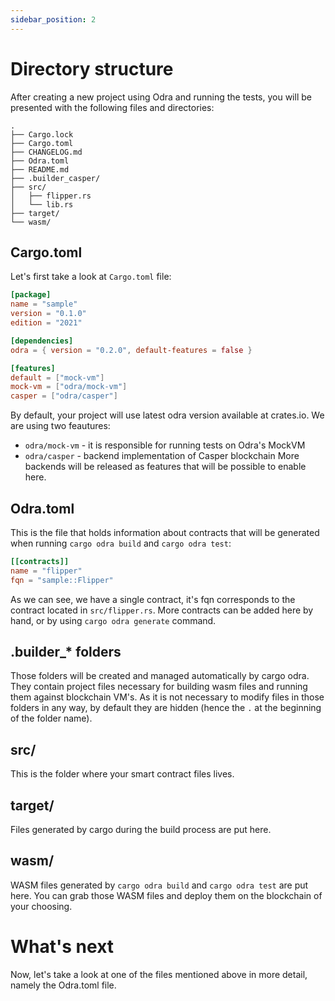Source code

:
 ```yaml
---
sidebar_position: 2
---
```


# Directory structure

After creating a new project using Odra and running the tests, you will be presented with the 
following files and directories:

```
.
├── Cargo.lock
├── Cargo.toml
├── CHANGELOG.md
├── Odra.toml
├── README.md
├── .builder_casper/
├── src/
│   ├── flipper.rs
│   └── lib.rs
├── target/
└── wasm/
```

## Cargo.toml
Let's first take a look at `Cargo.toml` file:

```toml
[package]
name = "sample"
version = "0.1.0"
edition = "2021"

[dependencies]
odra = { version = "0.2.0", default-features = false }

[features]
default = ["mock-vm"]
mock-vm = ["odra/mock-vm"]
casper = ["odra/casper"]
```

By default, your project will use latest odra version available at crates.io. We are using two feautures:
- `odra/mock-vm` - it is responsible for running tests on Odra's MockVM
- `odra/casper` - backend implementation of Casper blockchain
More backends will be released as features that will be possible to enable here.

## Odra.toml
This is the file that holds information about contracts that will be generated when running `cargo odra build` and
`cargo odra test`:

```toml
[[contracts]]
name = "flipper"
fqn = "sample::Flipper"
```

As we can see, we have a single contract, it's fqn corresponds to the contract located in `src/flipper.rs`.
More contracts can be added here by hand, or by using `cargo odra generate` command.

## .builder_* folders
Those folders will be created and managed automatically by cargo odra. They contain project files necessary
for building wasm files and running them against blockchain VM's. As it is not necessary to modify
files in those folders in any way, by default they are hidden (hence the `.` at the beginning of the
folder name).

## src/
This is the folder where your smart contract files lives.

## target/
Files generated by cargo during the build process are put here.

## wasm/
WASM files generated by `cargo odra build` and `cargo odra test` are put here. You can grab those WASM files
and deploy them on the blockchain of your choosing.

# What's next
Now, let's take a look at one of the files mentioned above in more detail,
namely the Odra.toml file.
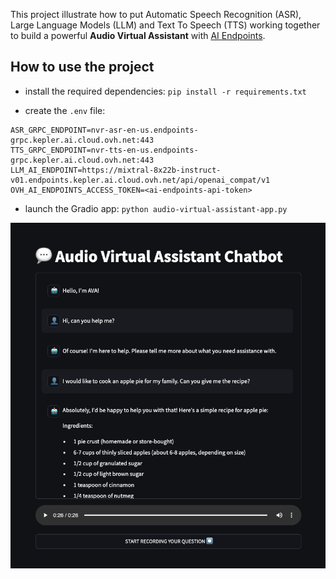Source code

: This project illustrate how to put Automatic Speech Recognition (ASR), Large Language Models (LLM) and Text To Speech (TTS) working together to build a powerful **Audio Virtual Assistant** with [AI Endpoints](https://endpoints.ai.cloud.ovh.net/).

## How to use the project

- install the required dependencies: `pip install -r requirements.txt`

- create the `.env` file:
```
ASR_GRPC_ENDPOINT=nvr-asr-en-us.endpoints-grpc.kepler.ai.cloud.ovh.net:443
TTS_GRPC_ENDPOINT=nvr-tts-en-us.endpoints-grpc.kepler.ai.cloud.ovh.net:443
LLM_AI_ENDPOINT=https://mixtral-8x22b-instruct-v01.endpoints.kepler.ai.cloud.ovh.net/api/openai_compat/v1 OVH_AI_ENDPOINTS_ACCESS_TOKEN=<ai-endpoints-api-token>
```  

- launch the Gradio app: `python audio-virtual-assistant-app.py`

![image](audio-virtual-assistant-web-app.png)
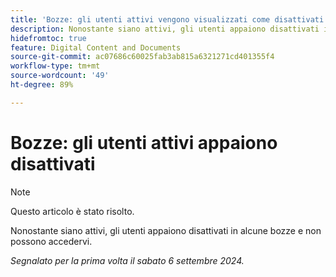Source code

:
```yaml
---
title: 'Bozze: gli utenti attivi vengono visualizzati come disattivati'
description: Nonostante siano attivi, gli utenti appaiono disattivati in alcune bozze e non possono accedervi.
hidefromtoc: true
feature: Digital Content and Documents
source-git-commit: ac07686c60025fab3ab815a6321271cd401355f4
workflow-type: tm+mt
source-wordcount: '49'
ht-degree: 89%

---
```


# Bozze: gli utenti attivi appaiono disattivati

>[!NOTE]
>
>Questo articolo è stato risolto.

Nonostante siano attivi, gli utenti appaiono disattivati in alcune bozze e non possono accedervi.

_Segnalato per la prima volta il sabato 6 settembre 2024._
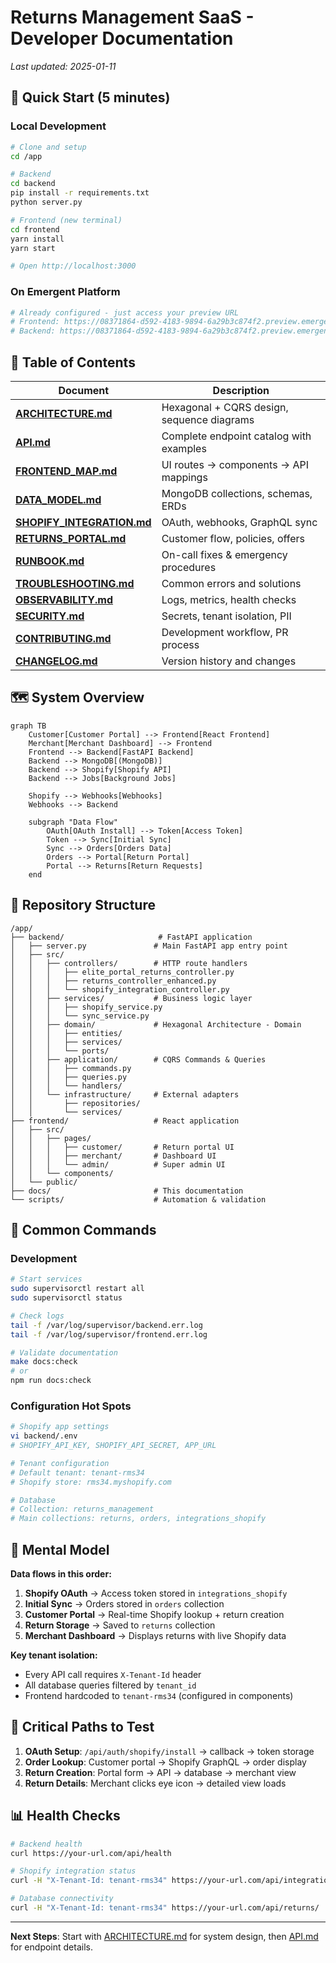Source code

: # Returns Management SaaS - Developer Documentation

*Last updated: 2025-01-11*

## 🚀 Quick Start (5 minutes)

### Local Development
```bash
# Clone and setup
cd /app

# Backend
cd backend
pip install -r requirements.txt
python server.py

# Frontend (new terminal)
cd frontend
yarn install
yarn start

# Open http://localhost:3000
```

### On Emergent Platform
```bash
# Already configured - just access your preview URL
# Frontend: https://08371864-d592-4183-9894-6a29b3c874f2.preview.emergentagent.com
# Backend: https://08371864-d592-4183-9894-6a29b3c874f2.preview.emergentagent.com/api
```

## 📖 Table of Contents

| Document | Description |
|----------|-------------|
| [**ARCHITECTURE.md**](./ARCHITECTURE.md) | Hexagonal + CQRS design, sequence diagrams |
| [**API.md**](./API.md) | Complete endpoint catalog with examples |
| [**FRONTEND_MAP.md**](./FRONTEND_MAP.md) | UI routes → components → API mappings |
| [**DATA_MODEL.md**](./DATA_MODEL.md) | MongoDB collections, schemas, ERDs |
| [**SHOPIFY_INTEGRATION.md**](./SHOPIFY_INTEGRATION.md) | OAuth, webhooks, GraphQL sync |
| [**RETURNS_PORTAL.md**](./RETURNS_PORTAL.md) | Customer flow, policies, offers |
| [**RUNBOOK.md**](./RUNBOOK.md) | On-call fixes & emergency procedures |
| [**TROUBLESHOOTING.md**](./TROUBLESHOOTING.md) | Common errors and solutions |
| [**OBSERVABILITY.md**](./OBSERVABILITY.md) | Logs, metrics, health checks |
| [**SECURITY.md**](./SECURITY.md) | Secrets, tenant isolation, PII |
| [**CONTRIBUTING.md**](./CONTRIBUTING.md) | Development workflow, PR process |
| [**CHANGELOG.md**](./CHANGELOG.md) | Version history and changes |

## 🗺️ System Overview

```mermaid
graph TB
    Customer[Customer Portal] --> Frontend[React Frontend]
    Merchant[Merchant Dashboard] --> Frontend
    Frontend --> Backend[FastAPI Backend]
    Backend --> MongoDB[(MongoDB)]
    Backend --> Shopify[Shopify API]
    Backend --> Jobs[Background Jobs]
    
    Shopify --> Webhooks[Webhooks]
    Webhooks --> Backend
    
    subgraph "Data Flow"
        OAuth[OAuth Install] --> Token[Access Token]
        Token --> Sync[Initial Sync]
        Sync --> Orders[Orders Data]
        Orders --> Portal[Return Portal]
        Portal --> Returns[Return Requests]
    end
```

## 📁 Repository Structure

```
/app/
├── backend/                     # FastAPI application
│   ├── server.py               # Main FastAPI app entry point
│   ├── src/
│   │   ├── controllers/        # HTTP route handlers
│   │   │   ├── elite_portal_returns_controller.py
│   │   │   ├── returns_controller_enhanced.py
│   │   │   └── shopify_integration_controller.py
│   │   ├── services/           # Business logic layer
│   │   │   ├── shopify_service.py
│   │   │   └── sync_service.py
│   │   ├── domain/             # Hexagonal Architecture - Domain
│   │   │   ├── entities/
│   │   │   ├── services/
│   │   │   └── ports/
│   │   ├── application/        # CQRS Commands & Queries
│   │   │   ├── commands.py
│   │   │   ├── queries.py
│   │   │   └── handlers/
│   │   └── infrastructure/     # External adapters
│   │       ├── repositories/
│   │       └── services/
├── frontend/                   # React application
│   ├── src/
│   │   ├── pages/
│   │   │   ├── customer/       # Return portal UI
│   │   │   ├── merchant/       # Dashboard UI
│   │   │   └── admin/          # Super admin UI
│   │   └── components/
│   └── public/
├── docs/                       # This documentation
└── scripts/                    # Automation & validation
```

## 🔧 Common Commands

### Development
```bash
# Start services
sudo supervisorctl restart all
sudo supervisorctl status

# Check logs
tail -f /var/log/supervisor/backend.err.log
tail -f /var/log/supervisor/frontend.err.log

# Validate documentation
make docs:check
# or
npm run docs:check
```

### Configuration Hot Spots
```bash
# Shopify app settings
vi backend/.env
# SHOPIFY_API_KEY, SHOPIFY_API_SECRET, APP_URL

# Tenant configuration
# Default tenant: tenant-rms34
# Shopify store: rms34.myshopify.com

# Database
# Collection: returns_management
# Main collections: returns, orders, integrations_shopify
```

## 🎯 Mental Model

**Data flows in this order:**
1. **Shopify OAuth** → Access token stored in `integrations_shopify`
2. **Initial Sync** → Orders stored in `orders` collection
3. **Customer Portal** → Real-time Shopify lookup + return creation
4. **Return Storage** → Saved to `returns` collection
5. **Merchant Dashboard** → Displays returns with live Shopify data

**Key tenant isolation:**
- Every API call requires `X-Tenant-Id` header
- All database queries filtered by `tenant_id`
- Frontend hardcoded to `tenant-rms34` (configured in components)

## 🚨 Critical Paths to Test

1. **OAuth Setup**: `/api/auth/shopify/install` → callback → token storage
2. **Order Lookup**: Customer portal → Shopify GraphQL → order display
3. **Return Creation**: Portal form → API → database → merchant view
4. **Return Details**: Merchant clicks eye icon → detailed view loads

## 📊 Health Checks

```bash
# Backend health
curl https://your-url.com/api/health

# Shopify integration status
curl -H "X-Tenant-Id: tenant-rms34" https://your-url.com/api/integrations/shopify/status

# Database connectivity
curl -H "X-Tenant-Id: tenant-rms34" https://your-url.com/api/returns/
```

---

**Next Steps**: Start with [ARCHITECTURE.md](./ARCHITECTURE.md) for system design, then [API.md](./API.md) for endpoint details.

━━━━━━━━━━━━━━━━━━━━

PROBLEM TO SOLVE:
Those lines of the records that contain the string "grpc" should be identified and copied.

RESULT OF THIS EXERCISE:
ASR_GRPC_ENDPOINT=nvr-asr-en-us.endpoints-grpc.kepler.ai.cloud.ovh.net:443
TTS_GRPC_ENDPOINT=nvr-tts-en-us.endpoints-grpc.kepler.ai.cloud.ovh.net:443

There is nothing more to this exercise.